How We Got Here: The 70s: The Decade That Brought You Modern Life – by David Frum (2000)

In a nutshell, this book is about the dramatic transition of American society from pre-70s to the new world of the 1970s. Before the seventies, most of the country was naive and trusting. They believed their government and what they heard on the news. They were extremely loyal to the companies they worked for. They attended church and followed its moral standards because it had been ingrained in them, not necessarily because they believed it.

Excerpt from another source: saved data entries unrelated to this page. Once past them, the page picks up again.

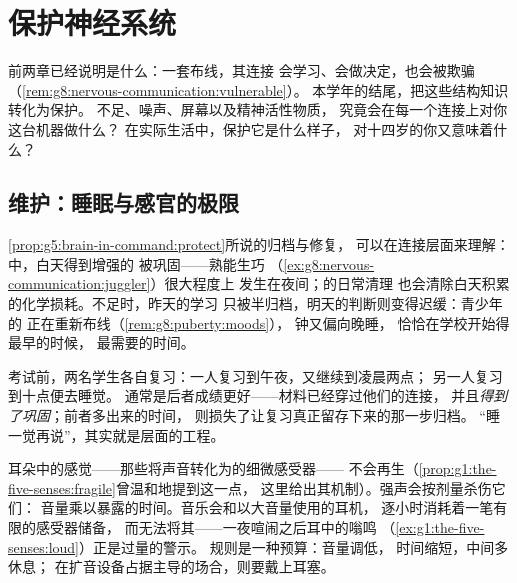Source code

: \chapter{保护神经系统}\label{ch:g8:protecting-the-nervous-system}

前两章已经说明是什么：一套布线，其连接
会学习、会做决定，也会被欺骗
（\cref{rem:g8:nervous-communication:vulnerable}）。
本学年的结尾，把这些结构知识转化为保护。
不足、噪声、屏幕以及精神活性物质，
究竟会在每一个连接上对你这台机器做什么？
在实际生活中，保护它是什么样子，
对十四岁的你又意味着什么？

\section{维护：睡眠与感官的极限}

\begin{proposition}[睡眠即突触维护]\label{prop:g8:protecting-the-nervous-system:sleep}
\cref{prop:g5:brain-in-command:protect}所说的归档与修复，
可以在连接层面来理解：中，白天得到增强的
被巩固——熟能生巧
（\cref{ex:g8:nervous-communication:juggler}）很大程度上
发生在夜间；的日常清理
也会清除白天积累的化学损耗。不足时，昨天的学习
只被半归档，明天的判断则变得迟缓：青少年的
正在重新布线（\cref{rem:g8:puberty:moods}），
钟又偏向晚睡，
恰恰在学校开始得最早的时候，
最需要的时间。
\end{proposition}
\admitted

\begin{example}[复习的悖论]\label{ex:g8:protecting-the-nervous-system:revision}
考试前，两名学生各自复习：一人复习到午夜，又继续到凌晨两点；
另一人复习到十点便去睡觉。
通常是后者成绩更好——材料已经穿过他们的连接，
并且\emph{得到了巩固}；前者多出来的时间，
则损失了让复习真正留存下来的那一步归档。
“睡一觉再说”，其实就是层面的工程。
\end{example}

\begin{proposition}[声音过响即是剂量]\label{prop:g8:protecting-the-nervous-system:noise}
耳朵中的感觉——那些将声音转化为的细微感受器——
不会再生（\cref{prop:g1:the-five-senses:fragile}曾温和地提到这一点，
这里给出其机制）。强声会按剂量杀伤它们：
音量乘以暴露的时间。音乐会和以大音量使用的耳机，
逐小时消耗着一笔有限的感受器储备，
而无法将其——一夜喧闹之后耳中的嗡鸣
（\cref{ex:g1:the-five-senses:loud}）正是过量的警示。
规则是一种预算：音量调低，
时间缩短，中间多休息；
在扩音设备占据主导的场合，则要戴上耳塞。
\end{proposition}
\admitted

But by the 1970s, people were tired of the way things were. They were sick of the Vietnam War. The lies of politicians were being revealed. The economy was not doing well. People became tired of their monotonous jobs. Many grew weary of their obligations of marriage and child-rearing. Religious devotion was shrugged off. The Civil Rights movement was not accomplishing as much as many had hoped it would. It was a time of great dissatisfaction.

Excerpt from pages 57-58:

Sometime after 1969, millions of ordinary Americans decided that they would no longer live this way.
An early 1970s advertisement for hair dye featured a lovely blonde simpering, “This I do for me.” The ad would have spoken more directly to the times had it only added: “and this, and this, and this.” One could fairly call it the greatest rebellion in American history. It may have lacked the blood and gunpowder of the political rebellions of the past. There was no Boston Tea Party, no firing upon Fort Sumter. But it was more earthshaking than any of the violent uprisings of the past. In hundreds of thousands of kitchens, offices, and classrooms across the continent, Americans in their multitudes shucked the duties and broke the rules that their parents and grandparents had held sacred. From now on, Americans would live for themselves. If anyone or anything else got in the way – well, so much the worse for them. “Clear your mind then,” advised one of the many bluntly titled best-sellers of the 1970s, Looking Out For Number One. “Forget foundationless traditions, forget the ‘moral’ standards others may have tried to cram down your throat, forget the beliefs people may have tried to intimidate you into accepting as ‘right’. Another best-seller urged, “When you say ‘I should do this,’ or ‘I shouldn’t do that,’ you are also in many cases allowing yourself to be trapped by the past, following rules set down by parents, teachers or other mentors that may no longer have real meaning for you in our crisis culture.”